RSC and Shanghai Dramatic Arts Centre Collaboration

The Royal Shakespeare Company (RSC) and the Shanghai Dramatic Arts Centre (SDAC) recently signed a memorandum of understanding to collaborate on a new Chinese production of Henry V in 2016, premiering at the Shanghai Dramatic Arts Centre in November 2016.

The production will be based on the RSC’s new theatrically-viable Chinese translation of Shakespeare’s Henry V, currently in development, a process which started in the Company’s rehearsal rooms this summer. Acclaimed playwright and SDAC Artistic Director, Nick Yu, is leading the pilot project with RSC Artistic Director, Gregory Doran, and Professor Zhang Chong, to translate the text into an actor-friendly version, accessible for contemporary audiences. It will be the first project in the RSC’s initiative to translate all Shakespeare’s plays in the First Folio into Chinese.
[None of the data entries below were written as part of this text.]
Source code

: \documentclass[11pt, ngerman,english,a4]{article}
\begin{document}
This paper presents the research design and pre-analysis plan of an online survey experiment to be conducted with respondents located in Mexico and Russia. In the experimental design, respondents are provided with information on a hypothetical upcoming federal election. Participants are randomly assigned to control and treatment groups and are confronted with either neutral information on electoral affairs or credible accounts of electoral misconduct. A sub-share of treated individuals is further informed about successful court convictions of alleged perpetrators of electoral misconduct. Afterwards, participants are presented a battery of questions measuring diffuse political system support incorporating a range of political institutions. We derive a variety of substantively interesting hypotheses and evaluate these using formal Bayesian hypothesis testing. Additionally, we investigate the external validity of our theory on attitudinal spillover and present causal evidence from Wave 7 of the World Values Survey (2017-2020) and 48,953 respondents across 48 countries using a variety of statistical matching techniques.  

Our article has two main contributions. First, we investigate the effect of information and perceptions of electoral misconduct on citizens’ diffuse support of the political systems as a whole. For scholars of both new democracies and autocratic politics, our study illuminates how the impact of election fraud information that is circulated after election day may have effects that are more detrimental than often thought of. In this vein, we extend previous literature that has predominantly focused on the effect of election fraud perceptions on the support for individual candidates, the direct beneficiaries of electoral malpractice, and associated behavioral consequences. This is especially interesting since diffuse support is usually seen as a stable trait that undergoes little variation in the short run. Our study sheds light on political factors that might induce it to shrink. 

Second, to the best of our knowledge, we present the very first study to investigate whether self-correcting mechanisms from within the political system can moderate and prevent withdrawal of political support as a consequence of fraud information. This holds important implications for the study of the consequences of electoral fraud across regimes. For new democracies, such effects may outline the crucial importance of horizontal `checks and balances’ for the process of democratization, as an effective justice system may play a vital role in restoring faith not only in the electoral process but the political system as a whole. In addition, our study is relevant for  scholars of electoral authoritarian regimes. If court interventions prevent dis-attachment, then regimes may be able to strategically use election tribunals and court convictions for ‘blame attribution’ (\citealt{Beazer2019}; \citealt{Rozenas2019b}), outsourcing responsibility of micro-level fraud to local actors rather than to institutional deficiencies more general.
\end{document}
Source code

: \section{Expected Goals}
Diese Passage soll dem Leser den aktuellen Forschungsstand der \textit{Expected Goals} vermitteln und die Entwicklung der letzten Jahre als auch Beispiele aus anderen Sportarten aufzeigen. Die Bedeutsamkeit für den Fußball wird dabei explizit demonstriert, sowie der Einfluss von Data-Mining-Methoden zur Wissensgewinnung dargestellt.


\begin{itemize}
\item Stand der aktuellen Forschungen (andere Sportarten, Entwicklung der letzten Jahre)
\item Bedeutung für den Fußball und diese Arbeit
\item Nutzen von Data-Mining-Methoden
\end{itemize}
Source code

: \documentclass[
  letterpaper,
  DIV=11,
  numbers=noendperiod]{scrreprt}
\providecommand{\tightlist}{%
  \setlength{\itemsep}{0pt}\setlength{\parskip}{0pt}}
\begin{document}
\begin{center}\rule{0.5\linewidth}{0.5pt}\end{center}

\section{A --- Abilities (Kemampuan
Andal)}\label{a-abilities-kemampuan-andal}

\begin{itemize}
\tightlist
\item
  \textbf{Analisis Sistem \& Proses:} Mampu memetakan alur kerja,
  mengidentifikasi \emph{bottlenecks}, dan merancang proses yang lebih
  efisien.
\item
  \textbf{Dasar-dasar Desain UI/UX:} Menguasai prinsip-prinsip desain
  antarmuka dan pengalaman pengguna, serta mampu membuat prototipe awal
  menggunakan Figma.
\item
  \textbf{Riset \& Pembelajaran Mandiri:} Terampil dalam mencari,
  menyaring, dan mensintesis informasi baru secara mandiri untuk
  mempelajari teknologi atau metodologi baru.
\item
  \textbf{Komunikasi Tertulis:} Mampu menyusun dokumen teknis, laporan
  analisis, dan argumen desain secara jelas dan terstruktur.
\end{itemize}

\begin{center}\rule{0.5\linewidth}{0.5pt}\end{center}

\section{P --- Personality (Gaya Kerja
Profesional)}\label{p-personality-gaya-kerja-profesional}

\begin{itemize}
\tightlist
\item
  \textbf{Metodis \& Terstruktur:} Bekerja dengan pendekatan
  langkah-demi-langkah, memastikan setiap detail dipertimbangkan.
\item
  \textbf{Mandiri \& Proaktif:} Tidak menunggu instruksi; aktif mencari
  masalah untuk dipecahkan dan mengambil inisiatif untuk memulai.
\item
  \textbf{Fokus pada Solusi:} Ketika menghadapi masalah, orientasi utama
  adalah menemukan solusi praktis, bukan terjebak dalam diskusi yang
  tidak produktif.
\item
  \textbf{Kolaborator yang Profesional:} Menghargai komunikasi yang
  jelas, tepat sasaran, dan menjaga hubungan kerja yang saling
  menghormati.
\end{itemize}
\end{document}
A parallel project will see translations of Chinese classics into English.

RSC Associate Director, Owen Horsley, will direct the Chinese production of Henry V and an RSC creative team, led by Owen, will work with SDAC colleagues to stage it in Shanghai. It is intended to be the first time in China that a Chinese theatre company will demonstrate the RSC’s approach to staging Shakespeare. The collaboration will bring Shakespeare’s work to a new audience in his 400th anniversary year.

Gregory Doran, RSC Artistic Director, said: “We are delighted to be working with Shanghai Dramatic Arts Centre on their new production of Henry V, based on a translation developed in the heart of our rehearsal rooms. We learn so much about one another’s culture through sharing the stories we tell.  This will be a fantastic opportunity for Chinese artists and theatre makers and the RSC’s theatre makers and technical teams to work together to share skills and experiences, and build a new understanding of theatre in both cultures.”

Nick Yu, Artistic Director, SDAC, said: “We are so pleased to be bringing Shakespeare to new audiences and connecting theatre practitioners, writers and educators in both countries. Through collaboration, we will all gain a deeper understanding of each other’s culture, traditions, society and increase knowledge of industry practices.”